Ants are “social insects” and live in communities, just like us. They work together to build their homes and defend their territory, find food, care for the queen and larvae.

Ant society is made of individuals belonging to a caste, defined at the time of birth: queen, workers, soldiers and winged males. In order to have a male the egg must not be fertilized, otherwise a female will born.

The one who commands the colony is the queen, equipped with wings, which are immediately torn off after mating.

Between spring and fall, all males and young ant queens emerge from the ant hills and fly off, forming clouds of flying ants. At the end of the nuptial flight, the fertilized queens form new ant hills while the males die.

The number of ants varies greatly depending on the species: from a few dozen ants to colonies of many millions.

The workers, much smaller than the queens, have important social tasks such as searching for food, feeding the larvae, building and cleaning the anthill, and caring for the queen.

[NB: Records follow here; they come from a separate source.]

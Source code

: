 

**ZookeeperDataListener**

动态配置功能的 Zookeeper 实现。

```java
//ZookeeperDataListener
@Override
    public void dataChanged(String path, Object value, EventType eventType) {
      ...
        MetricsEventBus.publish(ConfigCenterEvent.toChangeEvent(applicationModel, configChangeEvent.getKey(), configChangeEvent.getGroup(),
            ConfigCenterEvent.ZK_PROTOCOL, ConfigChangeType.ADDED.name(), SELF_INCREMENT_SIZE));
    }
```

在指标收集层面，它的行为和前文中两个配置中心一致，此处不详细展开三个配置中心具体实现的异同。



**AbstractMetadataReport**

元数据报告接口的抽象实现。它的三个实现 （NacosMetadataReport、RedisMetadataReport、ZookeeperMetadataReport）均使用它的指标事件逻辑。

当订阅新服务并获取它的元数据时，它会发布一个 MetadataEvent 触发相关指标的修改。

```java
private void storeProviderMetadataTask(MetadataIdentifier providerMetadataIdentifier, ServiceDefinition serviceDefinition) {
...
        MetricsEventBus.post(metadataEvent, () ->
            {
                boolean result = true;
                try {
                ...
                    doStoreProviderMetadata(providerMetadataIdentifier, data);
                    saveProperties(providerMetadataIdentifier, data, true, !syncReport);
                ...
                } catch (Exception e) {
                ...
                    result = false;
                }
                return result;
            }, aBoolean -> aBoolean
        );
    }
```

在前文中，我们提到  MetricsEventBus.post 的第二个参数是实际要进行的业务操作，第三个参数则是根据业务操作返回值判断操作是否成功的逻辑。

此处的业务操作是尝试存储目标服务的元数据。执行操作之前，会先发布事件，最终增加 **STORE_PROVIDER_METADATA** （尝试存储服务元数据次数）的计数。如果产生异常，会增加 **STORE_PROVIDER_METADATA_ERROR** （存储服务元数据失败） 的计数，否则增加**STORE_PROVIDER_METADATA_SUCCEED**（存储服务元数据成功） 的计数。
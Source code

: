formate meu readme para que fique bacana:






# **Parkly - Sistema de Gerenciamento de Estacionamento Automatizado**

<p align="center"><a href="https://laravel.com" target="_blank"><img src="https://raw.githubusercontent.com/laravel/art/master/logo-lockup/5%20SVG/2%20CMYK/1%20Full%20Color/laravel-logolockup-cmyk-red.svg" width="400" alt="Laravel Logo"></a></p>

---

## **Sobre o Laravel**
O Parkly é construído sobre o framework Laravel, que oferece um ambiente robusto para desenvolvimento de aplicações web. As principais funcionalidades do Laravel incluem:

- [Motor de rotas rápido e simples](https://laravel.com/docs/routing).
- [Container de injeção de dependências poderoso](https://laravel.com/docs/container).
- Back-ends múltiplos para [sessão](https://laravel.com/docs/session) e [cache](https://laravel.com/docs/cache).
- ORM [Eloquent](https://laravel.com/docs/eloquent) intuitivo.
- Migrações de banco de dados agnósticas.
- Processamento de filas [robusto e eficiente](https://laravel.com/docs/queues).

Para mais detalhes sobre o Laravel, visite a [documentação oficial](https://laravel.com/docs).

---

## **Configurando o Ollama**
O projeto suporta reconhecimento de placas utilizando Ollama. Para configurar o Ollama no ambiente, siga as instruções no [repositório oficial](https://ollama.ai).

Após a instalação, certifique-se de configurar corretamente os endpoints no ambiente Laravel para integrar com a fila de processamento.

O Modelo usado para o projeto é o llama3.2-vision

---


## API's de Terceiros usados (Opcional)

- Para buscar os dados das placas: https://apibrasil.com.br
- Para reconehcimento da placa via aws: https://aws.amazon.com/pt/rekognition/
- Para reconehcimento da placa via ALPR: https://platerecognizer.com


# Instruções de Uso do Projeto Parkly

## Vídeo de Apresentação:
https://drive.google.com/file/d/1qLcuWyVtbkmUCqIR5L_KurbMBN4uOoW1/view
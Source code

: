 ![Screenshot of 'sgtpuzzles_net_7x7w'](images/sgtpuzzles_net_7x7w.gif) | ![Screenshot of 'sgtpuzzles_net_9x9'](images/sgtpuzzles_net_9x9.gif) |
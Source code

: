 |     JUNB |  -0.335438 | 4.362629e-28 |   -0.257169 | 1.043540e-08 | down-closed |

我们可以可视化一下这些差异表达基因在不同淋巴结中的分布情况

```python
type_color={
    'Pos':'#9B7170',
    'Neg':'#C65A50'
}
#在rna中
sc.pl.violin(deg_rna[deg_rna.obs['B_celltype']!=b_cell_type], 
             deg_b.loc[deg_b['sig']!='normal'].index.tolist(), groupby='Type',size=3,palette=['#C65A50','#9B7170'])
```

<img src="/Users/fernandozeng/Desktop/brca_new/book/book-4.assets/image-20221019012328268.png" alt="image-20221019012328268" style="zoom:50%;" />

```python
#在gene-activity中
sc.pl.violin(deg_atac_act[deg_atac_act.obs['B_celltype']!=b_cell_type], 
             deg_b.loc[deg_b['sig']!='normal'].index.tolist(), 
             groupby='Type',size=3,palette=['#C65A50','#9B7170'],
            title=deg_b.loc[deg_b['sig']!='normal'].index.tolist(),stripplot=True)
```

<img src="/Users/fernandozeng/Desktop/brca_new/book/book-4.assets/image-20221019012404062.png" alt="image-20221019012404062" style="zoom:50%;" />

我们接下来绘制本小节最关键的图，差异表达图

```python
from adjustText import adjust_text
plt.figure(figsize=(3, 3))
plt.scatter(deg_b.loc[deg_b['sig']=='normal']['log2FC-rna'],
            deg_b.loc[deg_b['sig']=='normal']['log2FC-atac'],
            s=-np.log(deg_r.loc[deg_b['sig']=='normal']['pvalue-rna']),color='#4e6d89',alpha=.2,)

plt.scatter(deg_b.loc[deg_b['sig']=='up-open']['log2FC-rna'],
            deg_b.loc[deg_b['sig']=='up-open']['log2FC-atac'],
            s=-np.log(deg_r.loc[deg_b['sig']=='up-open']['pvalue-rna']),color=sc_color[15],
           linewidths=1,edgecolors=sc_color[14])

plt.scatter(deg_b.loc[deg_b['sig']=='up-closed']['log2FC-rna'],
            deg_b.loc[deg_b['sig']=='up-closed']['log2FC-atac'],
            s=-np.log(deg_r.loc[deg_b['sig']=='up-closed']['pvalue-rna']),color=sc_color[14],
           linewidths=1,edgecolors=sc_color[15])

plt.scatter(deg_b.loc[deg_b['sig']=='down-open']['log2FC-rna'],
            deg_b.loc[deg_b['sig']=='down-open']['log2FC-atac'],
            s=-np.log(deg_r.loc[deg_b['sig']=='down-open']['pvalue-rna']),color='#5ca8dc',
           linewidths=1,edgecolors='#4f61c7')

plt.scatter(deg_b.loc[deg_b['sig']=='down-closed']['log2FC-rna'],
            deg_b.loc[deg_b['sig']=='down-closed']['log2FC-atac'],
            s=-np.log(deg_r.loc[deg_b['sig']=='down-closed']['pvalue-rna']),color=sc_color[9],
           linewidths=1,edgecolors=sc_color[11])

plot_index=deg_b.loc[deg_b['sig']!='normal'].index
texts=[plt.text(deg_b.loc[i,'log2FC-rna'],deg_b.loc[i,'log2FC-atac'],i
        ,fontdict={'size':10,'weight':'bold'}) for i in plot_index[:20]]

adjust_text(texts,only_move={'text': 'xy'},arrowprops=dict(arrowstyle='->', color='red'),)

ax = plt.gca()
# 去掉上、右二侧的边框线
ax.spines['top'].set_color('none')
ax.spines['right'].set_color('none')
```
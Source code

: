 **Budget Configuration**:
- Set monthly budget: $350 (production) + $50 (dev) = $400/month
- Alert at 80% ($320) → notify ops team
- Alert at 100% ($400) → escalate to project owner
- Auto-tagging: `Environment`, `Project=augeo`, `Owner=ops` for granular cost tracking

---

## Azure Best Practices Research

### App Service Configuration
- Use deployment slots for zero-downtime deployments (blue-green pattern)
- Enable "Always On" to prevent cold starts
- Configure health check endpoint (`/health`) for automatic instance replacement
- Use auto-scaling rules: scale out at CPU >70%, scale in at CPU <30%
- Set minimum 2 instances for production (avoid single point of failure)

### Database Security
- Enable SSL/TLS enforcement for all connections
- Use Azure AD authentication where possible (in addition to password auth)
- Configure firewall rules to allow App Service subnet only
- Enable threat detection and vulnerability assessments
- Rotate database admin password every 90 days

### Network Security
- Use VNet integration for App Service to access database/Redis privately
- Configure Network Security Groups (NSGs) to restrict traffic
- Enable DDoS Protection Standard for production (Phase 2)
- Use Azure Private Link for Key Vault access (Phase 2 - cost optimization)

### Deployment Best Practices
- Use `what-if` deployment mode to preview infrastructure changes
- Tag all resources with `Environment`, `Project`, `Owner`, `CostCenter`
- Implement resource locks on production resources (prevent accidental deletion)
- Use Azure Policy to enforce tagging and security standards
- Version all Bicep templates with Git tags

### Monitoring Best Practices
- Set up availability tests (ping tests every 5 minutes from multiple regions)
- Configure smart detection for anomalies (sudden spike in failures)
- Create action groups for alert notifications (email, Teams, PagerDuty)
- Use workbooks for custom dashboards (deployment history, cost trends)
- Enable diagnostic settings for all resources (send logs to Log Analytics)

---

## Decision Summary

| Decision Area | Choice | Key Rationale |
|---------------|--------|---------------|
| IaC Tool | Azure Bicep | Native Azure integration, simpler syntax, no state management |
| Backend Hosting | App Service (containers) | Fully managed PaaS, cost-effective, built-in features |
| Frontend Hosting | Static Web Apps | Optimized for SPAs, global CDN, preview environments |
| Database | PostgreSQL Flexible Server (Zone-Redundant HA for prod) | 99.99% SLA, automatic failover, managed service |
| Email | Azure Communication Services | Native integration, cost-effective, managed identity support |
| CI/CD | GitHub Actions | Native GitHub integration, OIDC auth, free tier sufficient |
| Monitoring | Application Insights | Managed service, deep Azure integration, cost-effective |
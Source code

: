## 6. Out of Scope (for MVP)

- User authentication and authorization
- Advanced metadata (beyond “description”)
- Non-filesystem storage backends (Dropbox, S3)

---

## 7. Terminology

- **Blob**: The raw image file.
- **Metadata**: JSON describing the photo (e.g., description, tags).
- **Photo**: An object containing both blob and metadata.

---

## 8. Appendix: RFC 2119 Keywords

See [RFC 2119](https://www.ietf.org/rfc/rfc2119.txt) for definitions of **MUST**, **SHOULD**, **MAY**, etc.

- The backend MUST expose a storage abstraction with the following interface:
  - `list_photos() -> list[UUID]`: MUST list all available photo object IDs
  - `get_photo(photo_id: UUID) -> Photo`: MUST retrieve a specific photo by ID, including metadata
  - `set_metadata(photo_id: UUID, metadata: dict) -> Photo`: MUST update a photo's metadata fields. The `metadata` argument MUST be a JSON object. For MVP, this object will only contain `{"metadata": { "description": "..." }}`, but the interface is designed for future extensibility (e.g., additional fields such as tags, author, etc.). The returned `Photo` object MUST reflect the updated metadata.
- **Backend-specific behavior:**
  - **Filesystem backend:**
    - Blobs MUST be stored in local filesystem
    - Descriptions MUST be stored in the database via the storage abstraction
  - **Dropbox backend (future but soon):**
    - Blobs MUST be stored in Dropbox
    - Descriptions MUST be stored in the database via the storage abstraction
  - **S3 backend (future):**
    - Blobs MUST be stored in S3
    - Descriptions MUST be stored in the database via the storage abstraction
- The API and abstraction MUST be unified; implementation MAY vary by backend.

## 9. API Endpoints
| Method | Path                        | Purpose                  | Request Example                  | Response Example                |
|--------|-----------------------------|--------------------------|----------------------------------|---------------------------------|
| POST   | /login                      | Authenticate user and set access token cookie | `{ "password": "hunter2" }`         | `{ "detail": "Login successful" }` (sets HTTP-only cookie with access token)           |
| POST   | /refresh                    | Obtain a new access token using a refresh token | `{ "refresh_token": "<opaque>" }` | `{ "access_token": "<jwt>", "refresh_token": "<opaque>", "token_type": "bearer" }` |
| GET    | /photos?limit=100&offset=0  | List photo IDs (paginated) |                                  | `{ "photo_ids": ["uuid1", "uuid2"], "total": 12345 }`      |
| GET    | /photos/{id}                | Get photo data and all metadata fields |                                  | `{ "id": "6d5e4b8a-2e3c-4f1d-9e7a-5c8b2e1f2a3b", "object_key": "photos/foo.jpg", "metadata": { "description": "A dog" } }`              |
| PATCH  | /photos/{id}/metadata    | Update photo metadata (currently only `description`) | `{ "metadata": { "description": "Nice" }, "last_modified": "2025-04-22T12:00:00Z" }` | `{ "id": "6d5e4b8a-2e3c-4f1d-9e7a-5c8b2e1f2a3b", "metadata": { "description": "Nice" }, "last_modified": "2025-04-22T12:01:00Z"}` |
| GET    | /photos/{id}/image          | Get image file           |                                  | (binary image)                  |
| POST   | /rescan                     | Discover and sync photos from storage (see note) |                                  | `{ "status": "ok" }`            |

The soldiers, larger and with more developed mandibles than the workers, are in charge of defending the anthill from outsiders; they recognize foreign ants by their smell, enslaving and sometimes killing them.

The anthill can have different structures depending on the habits of the ants who live inside it: there are underground and shallow ant-hills, made of wood or soil and debris. The ant nest has several entrances, all guarded by one or more ants. Many tunnels develop inside the nest; it is a real underground city that can develop as much as 30-40 stories vertically underground.